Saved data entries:
"""

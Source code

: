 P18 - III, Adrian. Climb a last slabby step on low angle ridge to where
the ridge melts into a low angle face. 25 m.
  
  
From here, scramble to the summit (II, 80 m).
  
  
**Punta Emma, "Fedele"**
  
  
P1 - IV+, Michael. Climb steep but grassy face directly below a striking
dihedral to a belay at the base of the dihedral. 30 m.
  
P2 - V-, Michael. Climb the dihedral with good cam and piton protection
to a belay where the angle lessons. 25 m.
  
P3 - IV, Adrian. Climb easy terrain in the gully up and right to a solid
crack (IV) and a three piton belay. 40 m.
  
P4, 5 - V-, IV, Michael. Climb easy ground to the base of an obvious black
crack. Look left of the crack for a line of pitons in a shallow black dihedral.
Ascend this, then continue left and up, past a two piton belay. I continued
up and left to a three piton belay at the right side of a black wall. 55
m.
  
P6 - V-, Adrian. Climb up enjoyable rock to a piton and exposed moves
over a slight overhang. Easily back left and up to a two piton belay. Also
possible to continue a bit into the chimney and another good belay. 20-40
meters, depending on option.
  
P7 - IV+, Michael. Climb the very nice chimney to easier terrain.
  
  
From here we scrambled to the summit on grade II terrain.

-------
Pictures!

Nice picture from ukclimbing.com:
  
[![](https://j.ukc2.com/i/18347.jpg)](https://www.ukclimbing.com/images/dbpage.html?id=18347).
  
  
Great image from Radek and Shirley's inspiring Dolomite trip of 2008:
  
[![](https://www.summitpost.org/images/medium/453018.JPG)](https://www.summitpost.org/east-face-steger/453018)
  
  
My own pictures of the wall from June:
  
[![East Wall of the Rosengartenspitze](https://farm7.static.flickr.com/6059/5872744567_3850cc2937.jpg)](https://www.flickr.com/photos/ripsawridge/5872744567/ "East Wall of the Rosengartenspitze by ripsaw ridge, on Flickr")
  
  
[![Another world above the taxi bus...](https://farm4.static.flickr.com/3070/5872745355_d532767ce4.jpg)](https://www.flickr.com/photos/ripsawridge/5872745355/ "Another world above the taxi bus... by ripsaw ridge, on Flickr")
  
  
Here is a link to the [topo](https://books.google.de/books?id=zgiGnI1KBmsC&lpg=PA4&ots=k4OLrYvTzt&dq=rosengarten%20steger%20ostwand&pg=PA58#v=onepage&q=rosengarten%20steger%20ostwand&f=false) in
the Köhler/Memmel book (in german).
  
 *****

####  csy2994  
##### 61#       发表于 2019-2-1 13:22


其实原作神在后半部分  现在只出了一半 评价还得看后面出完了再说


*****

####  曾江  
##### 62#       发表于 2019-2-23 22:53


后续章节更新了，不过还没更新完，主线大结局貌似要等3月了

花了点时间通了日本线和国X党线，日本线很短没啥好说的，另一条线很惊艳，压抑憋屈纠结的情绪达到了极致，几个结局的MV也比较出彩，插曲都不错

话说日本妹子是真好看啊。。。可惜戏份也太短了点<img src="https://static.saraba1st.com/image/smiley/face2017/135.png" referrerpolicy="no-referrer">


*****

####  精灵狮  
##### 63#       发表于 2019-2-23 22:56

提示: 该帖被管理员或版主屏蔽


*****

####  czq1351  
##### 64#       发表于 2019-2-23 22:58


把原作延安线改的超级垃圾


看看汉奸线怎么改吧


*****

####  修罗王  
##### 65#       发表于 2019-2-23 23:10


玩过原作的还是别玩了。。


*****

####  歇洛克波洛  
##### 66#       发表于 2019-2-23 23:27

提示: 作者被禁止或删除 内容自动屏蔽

"""

PROBLEM DESCRIPTION:
Pull every line containing "crack" from the entries above and copy it.

TASK RESPONSE:
crack (IV) and a three piton belay. 40 m.
crack. Look left of the crack for a line of pitons in a shallow black dihedral.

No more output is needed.